### Your goal
Please copy each line of the listing below in which the word "EquipCursorItem" appears.

● ● ● ● ● ● ●

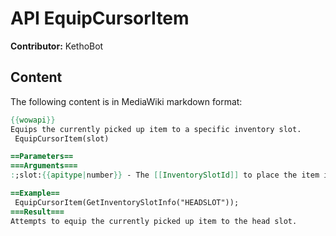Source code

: # API EquipCursorItem

**Contributor:** KethoBot

## Content

The following content is in MediaWiki markdown format:

```mediawiki
{{wowapi}}
Equips the currently picked up item to a specific inventory slot.
 EquipCursorItem(slot)

==Parameters==
===Arguments===
:;slot:{{apitype|number}} - The [[InventorySlotId]] to place the item into.

==Example==
 EquipCursorItem(GetInventorySlotInfo("HEADSLOT"));
===Result===
Attempts to equip the currently picked up item to the head slot.
```
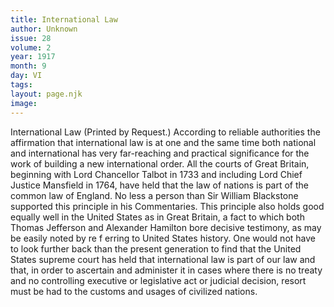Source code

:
 ```yaml
---
title: International Law
author: Unknown
issue: 28
volume: 2
year: 1917
month: 9
day: VI
tags:
layout: page.njk
image:
---
```

International Law   (Printed by Request.)   According to reliable authorities the affirmation that international law is at one and the same time both national and international has very far-reaching and practical significance for the work of building a new international order.   All the courts of Great Britain, beginning with Lord Chancellor Talbot in 1733 and including Lord Chief Justice Mansfield in 1764, have held that the law of nations is part of the common law of England. No less a person than Sir William Blackstone supported this principle in his Commentaries. This principle also holds good equally well in the United States as in Great Britain, a fact to which both Thomas Jefferson and Alexander Hamilton bore decisive testimony, as may be easily noted by re f erring to United States history.   One would not have to look further back than the present generation to find that the United States supreme court has held that international law is part of our law and that, in order to ascertain and administer it in cases where there is no treaty and no controlling executive or legislative act or judicial decision, resort must be had to the customs and usages of civilized nations.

● ● ● ● ● ● ●

### Completed task
: # API EquipCursorItem
 EquipCursorItem(slot)
 EquipCursorItem(GetInventorySlotInfo("HEADSLOT"));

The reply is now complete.